━━━ RECORDS SUPPLIED
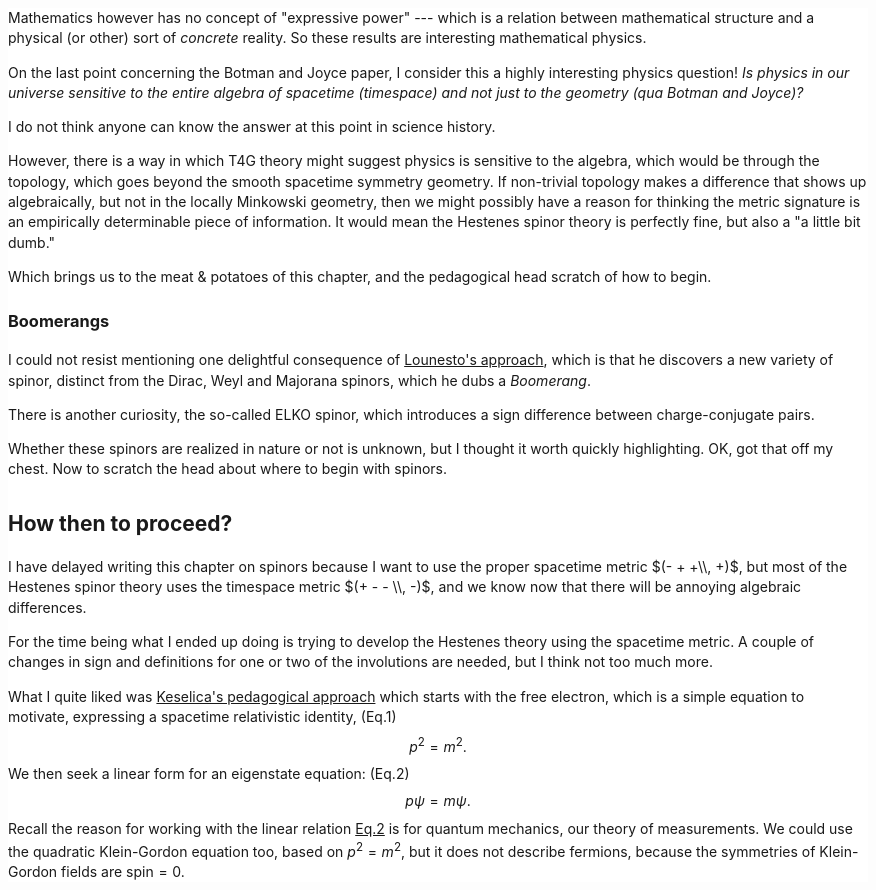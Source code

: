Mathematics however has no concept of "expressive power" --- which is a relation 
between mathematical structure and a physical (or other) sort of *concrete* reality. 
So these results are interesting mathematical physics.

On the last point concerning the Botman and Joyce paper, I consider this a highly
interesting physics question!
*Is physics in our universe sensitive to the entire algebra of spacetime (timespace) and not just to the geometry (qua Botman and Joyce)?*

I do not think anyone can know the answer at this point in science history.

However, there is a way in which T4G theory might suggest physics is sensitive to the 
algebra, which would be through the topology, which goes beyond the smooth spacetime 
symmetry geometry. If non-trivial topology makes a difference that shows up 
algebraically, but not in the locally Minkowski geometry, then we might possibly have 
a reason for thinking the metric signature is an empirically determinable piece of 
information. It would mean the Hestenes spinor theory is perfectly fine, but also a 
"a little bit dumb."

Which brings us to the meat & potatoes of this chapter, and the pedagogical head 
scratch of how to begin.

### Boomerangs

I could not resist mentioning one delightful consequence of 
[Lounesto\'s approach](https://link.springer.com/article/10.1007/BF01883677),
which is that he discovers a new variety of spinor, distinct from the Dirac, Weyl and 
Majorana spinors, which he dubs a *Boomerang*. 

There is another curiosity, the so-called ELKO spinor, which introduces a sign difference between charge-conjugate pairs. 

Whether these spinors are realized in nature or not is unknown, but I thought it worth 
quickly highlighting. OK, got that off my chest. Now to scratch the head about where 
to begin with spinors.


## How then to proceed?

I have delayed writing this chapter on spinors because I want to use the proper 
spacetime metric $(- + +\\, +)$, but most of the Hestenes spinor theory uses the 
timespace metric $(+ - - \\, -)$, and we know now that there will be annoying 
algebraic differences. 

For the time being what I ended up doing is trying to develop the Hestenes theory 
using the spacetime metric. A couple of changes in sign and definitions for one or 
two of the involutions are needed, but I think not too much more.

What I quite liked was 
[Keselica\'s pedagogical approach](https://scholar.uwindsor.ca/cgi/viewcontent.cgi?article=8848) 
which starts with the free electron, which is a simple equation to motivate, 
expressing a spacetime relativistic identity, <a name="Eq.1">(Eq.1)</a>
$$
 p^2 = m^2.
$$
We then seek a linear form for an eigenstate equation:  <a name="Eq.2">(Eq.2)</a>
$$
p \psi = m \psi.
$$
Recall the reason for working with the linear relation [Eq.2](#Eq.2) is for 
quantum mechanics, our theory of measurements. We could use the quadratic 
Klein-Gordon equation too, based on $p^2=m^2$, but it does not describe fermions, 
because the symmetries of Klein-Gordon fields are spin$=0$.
━━━━━━
[TASK] Provide the count of lines in the records above that hold the word "interesting", with no other text.

[EXERCISE OUTPUT] 2